* Assigned task:
With the material below, print exactly the lines between the line holding "klasie homologii $p\mu+q\lambda$, $\gcd(p,q)=1$." and the line holding "Pary $(p,q)$ i", inclusive. Add nothing else.

* Data section:
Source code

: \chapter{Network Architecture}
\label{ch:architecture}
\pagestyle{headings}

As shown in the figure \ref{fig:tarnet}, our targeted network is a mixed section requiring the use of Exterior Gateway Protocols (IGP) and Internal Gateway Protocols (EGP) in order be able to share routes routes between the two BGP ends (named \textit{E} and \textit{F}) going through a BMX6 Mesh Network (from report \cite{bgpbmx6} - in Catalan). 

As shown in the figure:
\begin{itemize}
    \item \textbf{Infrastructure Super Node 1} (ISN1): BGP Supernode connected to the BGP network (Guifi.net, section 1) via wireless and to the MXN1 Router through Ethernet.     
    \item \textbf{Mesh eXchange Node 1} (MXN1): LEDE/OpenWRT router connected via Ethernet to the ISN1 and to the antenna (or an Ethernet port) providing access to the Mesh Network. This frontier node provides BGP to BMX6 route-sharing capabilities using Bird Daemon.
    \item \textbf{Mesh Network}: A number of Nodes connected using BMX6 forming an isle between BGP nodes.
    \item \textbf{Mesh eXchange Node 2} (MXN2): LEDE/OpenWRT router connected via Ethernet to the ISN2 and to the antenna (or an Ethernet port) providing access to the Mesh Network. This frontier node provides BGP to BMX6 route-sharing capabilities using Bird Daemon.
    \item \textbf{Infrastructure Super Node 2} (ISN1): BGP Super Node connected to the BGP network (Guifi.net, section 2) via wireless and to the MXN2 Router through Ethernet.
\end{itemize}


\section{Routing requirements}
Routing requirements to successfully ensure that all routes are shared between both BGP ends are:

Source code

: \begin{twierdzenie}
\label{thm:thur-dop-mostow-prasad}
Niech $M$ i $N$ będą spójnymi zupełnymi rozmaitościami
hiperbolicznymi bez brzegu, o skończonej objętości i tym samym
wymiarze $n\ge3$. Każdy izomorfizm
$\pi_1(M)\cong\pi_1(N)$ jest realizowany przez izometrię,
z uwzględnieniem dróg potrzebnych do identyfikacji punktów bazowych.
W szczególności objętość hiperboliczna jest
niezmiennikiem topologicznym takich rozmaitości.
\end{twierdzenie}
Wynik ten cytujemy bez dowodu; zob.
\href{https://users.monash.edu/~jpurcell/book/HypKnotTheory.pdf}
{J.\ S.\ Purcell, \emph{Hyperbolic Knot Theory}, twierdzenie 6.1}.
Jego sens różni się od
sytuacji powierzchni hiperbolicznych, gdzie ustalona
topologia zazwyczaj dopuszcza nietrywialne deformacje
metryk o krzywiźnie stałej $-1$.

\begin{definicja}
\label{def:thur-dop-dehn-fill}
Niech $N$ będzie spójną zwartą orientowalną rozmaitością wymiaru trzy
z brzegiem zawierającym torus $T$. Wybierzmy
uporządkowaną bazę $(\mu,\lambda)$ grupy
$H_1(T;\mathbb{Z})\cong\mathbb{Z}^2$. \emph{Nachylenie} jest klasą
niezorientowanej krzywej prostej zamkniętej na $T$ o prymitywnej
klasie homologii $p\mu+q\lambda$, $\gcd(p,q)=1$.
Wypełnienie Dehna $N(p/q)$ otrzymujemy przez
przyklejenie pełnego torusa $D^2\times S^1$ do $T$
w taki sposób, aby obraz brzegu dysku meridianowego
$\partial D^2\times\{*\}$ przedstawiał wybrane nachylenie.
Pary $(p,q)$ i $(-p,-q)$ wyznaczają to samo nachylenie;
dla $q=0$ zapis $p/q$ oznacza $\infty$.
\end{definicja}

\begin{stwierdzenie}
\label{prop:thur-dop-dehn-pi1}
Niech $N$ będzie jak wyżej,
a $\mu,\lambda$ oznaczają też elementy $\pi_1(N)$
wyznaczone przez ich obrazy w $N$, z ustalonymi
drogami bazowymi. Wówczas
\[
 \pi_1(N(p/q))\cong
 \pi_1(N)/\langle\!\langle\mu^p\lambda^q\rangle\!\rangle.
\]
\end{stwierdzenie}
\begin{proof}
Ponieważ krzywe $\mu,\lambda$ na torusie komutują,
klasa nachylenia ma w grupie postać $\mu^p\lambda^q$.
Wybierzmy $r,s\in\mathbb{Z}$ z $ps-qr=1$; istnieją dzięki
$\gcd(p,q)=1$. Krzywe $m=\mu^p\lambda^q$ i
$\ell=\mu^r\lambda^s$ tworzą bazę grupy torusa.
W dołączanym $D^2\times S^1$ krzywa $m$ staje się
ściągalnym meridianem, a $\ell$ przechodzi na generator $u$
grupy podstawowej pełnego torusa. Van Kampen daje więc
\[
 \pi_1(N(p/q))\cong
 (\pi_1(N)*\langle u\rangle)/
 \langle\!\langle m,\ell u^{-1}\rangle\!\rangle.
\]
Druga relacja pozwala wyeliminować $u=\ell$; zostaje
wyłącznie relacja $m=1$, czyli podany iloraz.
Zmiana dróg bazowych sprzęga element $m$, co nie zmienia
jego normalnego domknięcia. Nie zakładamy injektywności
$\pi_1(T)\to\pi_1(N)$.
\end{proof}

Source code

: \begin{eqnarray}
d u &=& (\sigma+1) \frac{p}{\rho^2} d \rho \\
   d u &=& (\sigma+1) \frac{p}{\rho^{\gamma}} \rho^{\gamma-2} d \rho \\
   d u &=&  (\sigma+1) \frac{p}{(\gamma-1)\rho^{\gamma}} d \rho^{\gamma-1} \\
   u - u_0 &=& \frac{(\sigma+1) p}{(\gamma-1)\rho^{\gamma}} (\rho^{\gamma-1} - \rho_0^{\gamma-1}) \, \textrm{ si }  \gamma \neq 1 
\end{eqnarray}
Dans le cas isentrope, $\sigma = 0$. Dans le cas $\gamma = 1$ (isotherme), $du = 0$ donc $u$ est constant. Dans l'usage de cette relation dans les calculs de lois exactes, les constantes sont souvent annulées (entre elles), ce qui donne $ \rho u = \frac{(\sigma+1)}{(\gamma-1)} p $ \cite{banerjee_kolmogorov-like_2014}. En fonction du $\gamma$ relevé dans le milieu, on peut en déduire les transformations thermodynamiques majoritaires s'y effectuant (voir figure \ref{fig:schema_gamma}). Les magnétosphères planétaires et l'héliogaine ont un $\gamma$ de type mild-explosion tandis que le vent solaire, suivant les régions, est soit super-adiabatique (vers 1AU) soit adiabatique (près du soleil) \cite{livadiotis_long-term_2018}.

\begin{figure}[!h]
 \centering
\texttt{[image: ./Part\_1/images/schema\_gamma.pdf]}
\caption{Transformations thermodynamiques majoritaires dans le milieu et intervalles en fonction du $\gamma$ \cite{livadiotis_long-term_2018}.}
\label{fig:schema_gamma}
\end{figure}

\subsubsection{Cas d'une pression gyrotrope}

* Written response:
klasie homologii $p\mu+q\lambda$, $\gcd(p,q)=1$.
Wypełnienie Dehna $N(p/q)$ otrzymujemy przez
przyklejenie pełnego torusa $D^2\times S^1$ do $T$
w taki sposób, aby obraz brzegu dysku meridianowego
$\partial D^2\times\{*\}$ przedstawiał wybrane nachylenie.
Pary $(p,q)$ i $(-p,-q)$ wyznaczają to samo nachylenie;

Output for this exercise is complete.